Работы по перестройке Тобольска и строительству Кремля заняли у Ремезова пятнадцать лет. За это время он с сыновьями подготовил три атласа Сибири: "Хорографическую книгу Сибири", "Чертежную книгу Сибири" и "Служебную чертежную книгу" — своего рода семейный архив, в который сыновья сделали уменьшенные копии чертежей старого мастера, копии чертежей других русских и иностранных авторов и ряда редких оригиналов. Свой первый атлас, представляющий историю сибирской картографии, Ремезов преподнес Петру I. Для создания второго атласа Ремезову и его сыновьям пришлось освоить как вековой давности карты Сибири, так и колоссальный новый материал, появившийся в ходе невероятного расширения России на восток в XVII веке. В атласе была "изображена" не только Сибирь русских первопроходцев, но и прилегающие страны — Монголия, Тибет, Китай, Корея, Сахалин, Япония, Сиам, "Камбодия" и западное побережье Аляски, — которые могли появиться на русских картах только после экспедиций Беринга. Впервые было очерчено неприступное северное побережье евразийского континента. Недаром атлас Ремезова стал научной сенсацией и в Западной Европе.
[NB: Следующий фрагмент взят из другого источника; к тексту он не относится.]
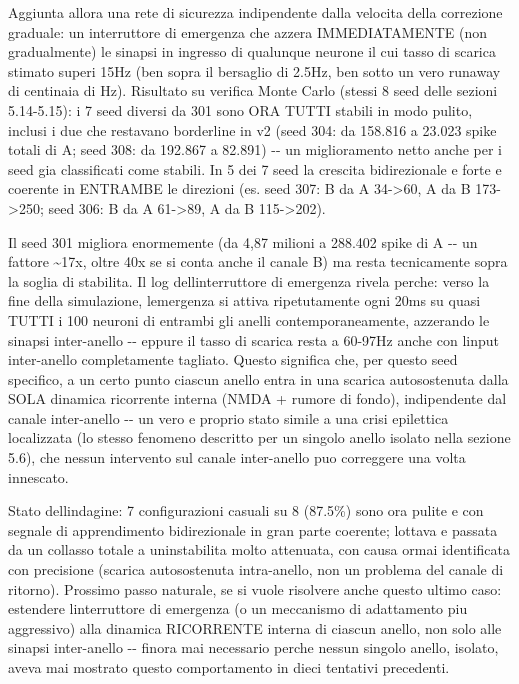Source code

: \documentclass[
  italian,
]{article}
\begin{document}
Aggiunta allora una rete di sicurezza indipendente dalla velocita\textquotesingle{} della correzione graduale: un interruttore di emergenza che azzera IMMEDIATAMENTE (non gradualmente) le sinapsi in ingresso di qualunque neurone il cui tasso di scarica stimato superi 15Hz (ben sopra il bersaglio di 2.5Hz, ben sotto un vero runaway di centinaia di Hz). Risultato su verifica Monte Carlo (stessi 8 seed delle sezioni 5.14-5.15): i 7 seed diversi da 301 sono ORA TUTTI stabili in modo pulito, inclusi i due che restavano borderline in v2 (seed 304: da 158.816 a 23.023 spike totali di A; seed 308: da 192.867 a 82.891) -\/- un miglioramento netto anche per i seed gia\textquotesingle{} classificati come stabili. In 5 dei 7 seed la crescita bidirezionale e\textquotesingle{} forte e coerente in ENTRAMBE le direzioni (es. seed 307: B da A 34-\textgreater60, A da B 173-\textgreater250; seed 306: B da A 61-\textgreater89, A da B 115-\textgreater202).

Il seed 301 migliora enormemente (da 4,87 milioni a 288.402 spike di A -\/- un fattore \textasciitilde17x, oltre 40x se si conta anche il canale B) ma resta tecnicamente sopra la soglia di stabilita\textquotesingle. Il log dell\textquotesingle interruttore di emergenza rivela perche\textquotesingle: verso la fine della simulazione, l\textquotesingle emergenza si attiva ripetutamente ogni 20ms su quasi TUTTI i 100 neuroni di entrambi gli anelli contemporaneamente, azzerando le sinapsi inter-anello -\/- eppure il tasso di scarica resta a 60-97Hz anche con l\textquotesingle input inter-anello completamente tagliato. Questo significa che, per questo seed specifico, a un certo punto ciascun anello entra in una scarica autosostenuta dalla SOLA dinamica ricorrente interna (NMDA + rumore di fondo), indipendente dal canale inter-anello -\/- un vero e proprio stato simile a una crisi epilettica localizzata (lo stesso fenomeno descritto per un singolo anello isolato nella sezione 5.6), che nessun intervento sul canale inter-anello puo\textquotesingle{} correggere una volta innescato.

Stato dell\textquotesingle indagine: 7 configurazioni casuali su 8 (87.5\%) sono ora pulite e con segnale di apprendimento bidirezionale in gran parte coerente; l\textquotesingle ottava e\textquotesingle{} passata da un collasso totale a un\textquotesingle instabilita\textquotesingle{} molto attenuata, con causa ormai identificata con precisione (scarica autosostenuta intra-anello, non un problema del canale di ritorno). Prossimo passo naturale, se si vuole risolvere anche questo ultimo caso: estendere l\textquotesingle interruttore di emergenza (o un meccanismo di adattamento piu\textquotesingle{} aggressivo) alla dinamica RICORRENTE interna di ciascun anello, non solo alle sinapsi inter-anello -\/- finora mai necessario perche\textquotesingle{} nessun singolo anello, isolato, aveva mai mostrato questo comportamento in dieci tentativi precedenti.
\end{document}
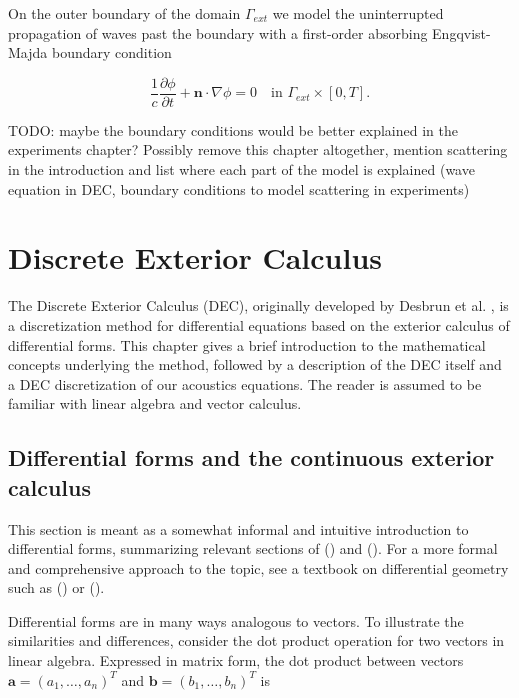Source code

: \documentclass[utf8,english]{gradu3}
\begin{document}
On the outer boundary of the domain $\Gamma_{ext}$
we model the uninterrupted propagation of waves past the boundary
with a first-order absorbing Engqvist-Majda boundary condition
\parencite{engquist_absorbing_1977}

\[
  \frac{1}{c}\frac{\partial\phi}{\partial t} + \mathbf{n} \cdot \nabla\phi = 0
  \quad \text{in } \Gamma_{ext} \times [0, T].
\]


TODO: maybe the boundary conditions would be better explained
in the experiments chapter?
Possibly remove this chapter altogether,
mention scattering in the introduction
and list where each part of the model is explained
(wave equation in DEC, boundary conditions to model scattering in experiments)



\chapter{Discrete Exterior Calculus}

The Discrete Exterior Calculus (DEC),
originally developed by Desbrun et al. \parencite*{desbrun_discrete_2005},
is a discretization method for differential equations
based on the exterior calculus of differential forms.
This chapter gives a brief introduction to the mathematical concepts
underlying the method, followed by a description of the DEC itself
and a DEC discretization of our acoustics equations.
The reader is assumed to be familiar with linear algebra and vector calculus.

\section{Differential forms and the continuous exterior calculus}

This section is meant as a somewhat informal and intuitive introduction
to differential forms, summarizing relevant sections of
(\cite{blair_perot_differential_2014}) and (\cite{crane_digital_2013}).
For a more formal and comprehensive approach to the topic,
see a textbook on differential geometry such as (\cite{lee_introduction_2012})
or (\cite{abraham_manifolds_2012}).

Differential forms are in many ways analogous to vectors.
To illustrate the similarities and differences,
consider the dot product operation
for two vectors in linear algebra.
Expressed in matrix form, the dot product between vectors
$\mathbf{a} = (a_1, \dots, a_n)^T$ and $\mathbf{b} = (b_1, \dots, b_n)^T$
is
\end{document}
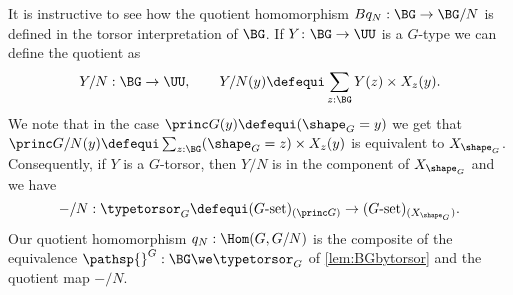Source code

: \begin{remark}
It is instructive to see how the quotient homomorphism $Bq_N:\BG\to \BG/N$ is defined in the torsor interpretation of $\BG$.  If $Y\colon \BG\to\UU$ is a $G$-type we can define the quotient as
$$
Y/N:\BG\to\UU,\qquad Y/N(y)\defequi\sum_{z:\BG}Y(z)\times X_z(y).
$$
We note that in the case $\princ G(y)\defequi (\shape_G=y)$ we get
that
$
\princ G /N(y)\defequi\sum_{z:\BG}(\shape_G=z)\times X_z(y)
$
is equivalent to $X_{\shape_G}$.  Consequently, if $Y$ is a $G$-torsor, then $Y/N$ is in the component of $X_{\shape_G}$ and we have
$$-/N:\typetorsor_G\defequi (G\text{-set})_{(\princ G)}\to (G\text{-set})_{(X_{\shape_G})}.
$$ Our quotient homomorphism $q_N:\Hom(G,G/N)$ is the composite of the equivalence $\pathsp{}^G:\BG\we\typetorsor_G$ of \cref{lem:BGbytorsor} and the quotient map $-/N$.
\end{remark}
В 1699 году австрийский посол Гвариенти получил из Сибирского приказа копию "чертежа" Ремезова на немецком языке. В 1702–1703 годах на основании карт Ремезова в Амстердаме была создана "Чертежная книга Сибири" на голландском и русском языках. В книге о Сибири Н. Витсена слегка стилизованные планы девяти сибирских городов даны по чертежам Ремезова. В 1930 году ремезовские карты были включены в хронологические таблицы важнейших работ по картографии всех стран и народов мира с 600 года до н.э. В 1958-м в Голландии был факсимильно переиздан первый русский атлас, 1696–1711 годов. В 1965-м создана наконец полная научная биография сибирского географа и картографа. Л. Гольденберг, один из биографов Ремезова, писал, что в лице его мы имеем одного из первых патриотов Сибири, который считал свою родину лучшим местом в мире.